De acuerdo con la Unidad Nacional para la Gestión del Riesgo de Desastres (Ungrd), el propósito de la medida es que las inspecciones se realicen bajo criterios técnicos comunes para evitar duplicidades e inconsistencias en los registros.
Los resultados, detalló, servirán para tomar decisiones relacionadas con las restricciones de empleo, el retorno seguro de la población y el restablecimiento de los servicios esenciales durante la fase de respuesta, así como para definir las acciones que se ejecutarán una vez comience la fase de recuperación.
Subrayó la entidad que la metodología se implementará de manera progresiva y la evaluación se desarrollará en dos fases.
La primera de ellas comprende una inspección visual de las edificaciones con el fin de determinar si una edificación puede ser ocupada, si requiere restricciones de uso o si no debe ocuparse, de acuerdo con las condiciones observadas en el momento de la inspección.
Como resultado se instalarán carteles de tres colores: verde en caso de que se permita el ingreso y empleo de la edificación, aunque no significa que esté libre de daños; amarillo para establecer restricciones de ingreso, ocupación o uso y señala la necesidad de realizar una evaluación detallada; y rojo que indica peligro de colapso y prohíbe la habitabilidad.
La segunda fase estará dirigida a las edificaciones clasificadas inicialmente con carteles amarillos o rojos, confirmó además la fuente.
Su objetivo será confirmar o modificar la clasificación inicial, establecer recomendaciones de intervención y caracterizar la situación de los hogares o las organizaciones que ocupan los inmuebles, con el fin de que las alcaldías determinen el destino final de las estructuras.
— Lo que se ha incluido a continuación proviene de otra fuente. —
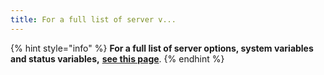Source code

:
 ```yaml
---
title: For a full list of server v...
---
```


{% hint style="info" %}
**For a full list of server options, system variables and status variables,** [**see this page**](../../reference/full-list-of-mariadb-options-system-and-status-variables.md).&#x20;
{% endhint %}
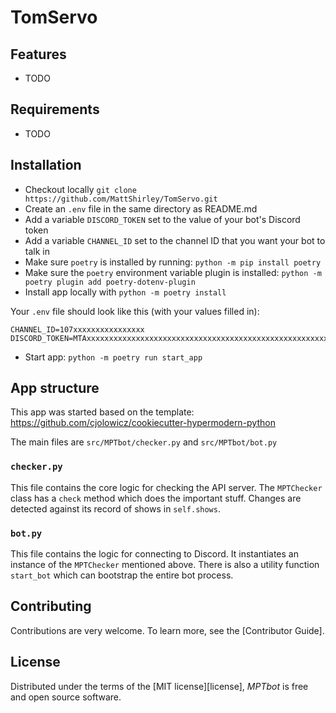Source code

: # TomServo

## Features

- TODO

## Requirements

- TODO

## Installation

- Checkout locally `git clone https://github.com/MattShirley/TomServo.git`
- Create an `.env` file in the same directory as README.md
- Add a variable `DISCORD_TOKEN` set to the value of your bot's Discord token
- Add a variable `CHANNEL_ID` set to the channel ID that you want your bot to talk in
- Make sure `poetry` is installed by running: `python -m pip install poetry`
- Make sure the `poetry` environment variable plugin is installed: `python -m poetry plugin add poetry-dotenv-plugin`
- Install app locally with `python -m poetry install`

Your `.env` file should look like this (with your values filled in):

```
CHANNEL_ID=107xxxxxxxxxxxxxxxx
DISCORD_TOKEN=MTAxxxxxxxxxxxxxxxxxxxxxxxxxxxxxxxxxxxxxxxxxxxxxxxxxxxxxxxxxxxxxxxxxxxxx
```

- Start app: `python -m poetry run start_app`

## App structure
This app was started based on the template: https://github.com/cjolowicz/cookiecutter-hypermodern-python

The main files are `src/MPTbot/checker.py` and `src/MPTbot/bot.py`

### `checker.py`

This file contains the core logic for checking the API server. The `MPTChecker` class has a `check` method which does the important stuff. Changes are detected against its record of shows in `self.shows`.

### `bot.py`

This file contains the logic for connecting to Discord. It instantiates an instance of the `MPTChecker` mentioned above. There is also a utility function `start_bot` which can bootstrap the entire bot process.

## Contributing

Contributions are very welcome.
To learn more, see the [Contributor Guide].

## License

Distributed under the terms of the [MIT license][license],
_MPTbot_ is free and open source software.

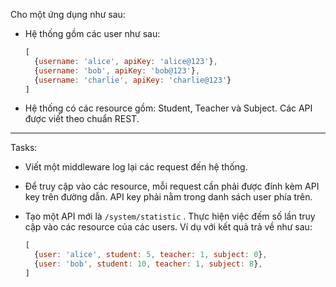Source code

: Cho một ứng dụng như sau:

- Hệ thống gồm các user như sau:
    
    ```jsx
    [
      {username: 'alice', apiKey: 'alice@123'},
      {username: 'bob', apiKey: 'bob@123'},
      {username: 'charlie', apiKey: 'charlie@123'}
    ]
    ```
    
- Hệ thống có các resource gồm: Student, Teacher và Subject. Các API được viết theo chuẩn REST.

---

Tasks:

- Viết một middleware log lại các request đến hệ thống.
- Để truy cập vào các resource, mỗi request cần phải được đính kèm API key trên đường dẫn. API key phải nằm trong danh sách user phía trên.
- Tạo một API mới là `/system/statistic` . Thực hiện việc đếm số lần truy cập vào các resource của các users. Ví dụ với kết quả trả về như sau:
    
    ```jsx
    [
      {user: 'alice', student: 5, teacher: 1, subject: 0},
      {user: 'bob', student: 10, teacher: 1, subject: 8},
    ]
    ```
Hasta la fecha, de acuerdo con la Ungrd, el terremoto provoca un saldo de 329 fallecidos, cuatro mil 592 heridos y 234 desaparecidos.
Las viviendas averiadas ascienden a 178 mil 236 viviendas y a 31 mil 519 las destruidas; en tanto se reportan cinco mil 884 edificios dañados y 574 colapsados.
En infraestructura se contabilizan 378 entidades de salud, tres mil 726 instituciones educativas, cuatro mil 140 centros comunitarios, 435 vías, cinco aeropuertos, 115 acueductos, 70 puentes vehiculares y 15 puentes peatonales afectados.